## What is being asked
In the records below, one line contains "Revenues from a". Print that line and every line after it exactly, down to the final one.

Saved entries
============================================================

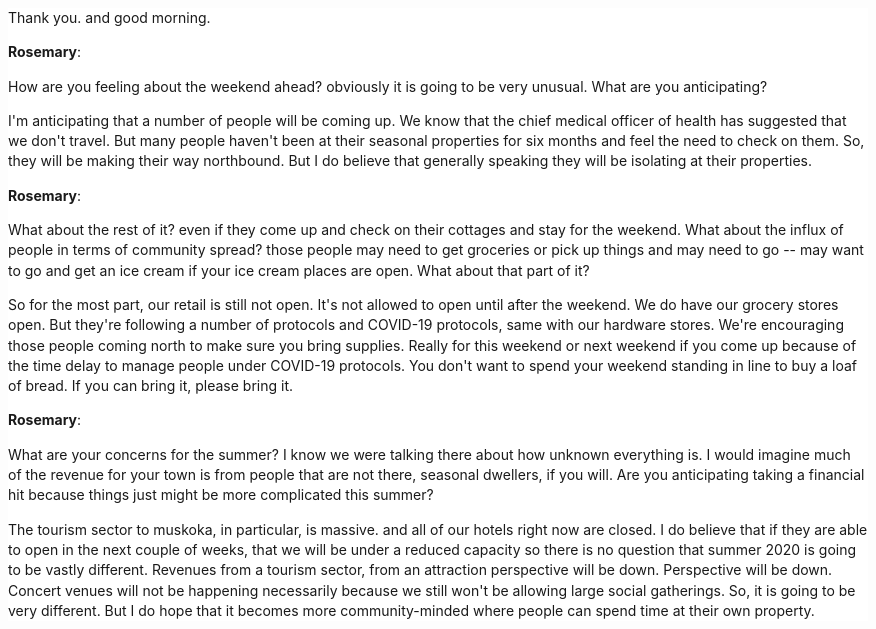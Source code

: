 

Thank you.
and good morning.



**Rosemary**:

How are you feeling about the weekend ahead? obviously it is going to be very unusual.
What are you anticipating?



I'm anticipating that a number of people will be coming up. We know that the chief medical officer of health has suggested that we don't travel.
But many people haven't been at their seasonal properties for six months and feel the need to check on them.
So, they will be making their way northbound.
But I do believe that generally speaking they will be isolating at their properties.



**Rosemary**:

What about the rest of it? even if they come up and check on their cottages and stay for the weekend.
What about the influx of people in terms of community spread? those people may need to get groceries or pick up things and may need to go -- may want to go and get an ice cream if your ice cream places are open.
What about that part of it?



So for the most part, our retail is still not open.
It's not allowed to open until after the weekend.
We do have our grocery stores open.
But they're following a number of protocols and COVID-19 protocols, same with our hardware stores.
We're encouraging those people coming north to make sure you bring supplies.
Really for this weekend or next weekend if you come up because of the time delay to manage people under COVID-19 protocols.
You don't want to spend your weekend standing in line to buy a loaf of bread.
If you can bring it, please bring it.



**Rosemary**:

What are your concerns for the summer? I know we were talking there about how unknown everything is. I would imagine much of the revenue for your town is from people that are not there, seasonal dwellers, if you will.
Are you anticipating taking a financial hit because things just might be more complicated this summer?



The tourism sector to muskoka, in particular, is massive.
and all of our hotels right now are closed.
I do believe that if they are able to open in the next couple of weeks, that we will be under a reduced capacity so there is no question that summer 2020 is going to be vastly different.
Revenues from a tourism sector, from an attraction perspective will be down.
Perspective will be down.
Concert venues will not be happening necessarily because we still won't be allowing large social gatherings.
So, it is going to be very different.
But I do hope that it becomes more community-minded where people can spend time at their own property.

============================================================

## Answer to this task
Revenues from a tourism sector, from an attraction perspective will be down.
Perspective will be down.
Concert venues will not be happening necessarily because we still won't be allowing large social gatherings.
So, it is going to be very different.
But I do hope that it becomes more community-minded where people can spend time at their own property.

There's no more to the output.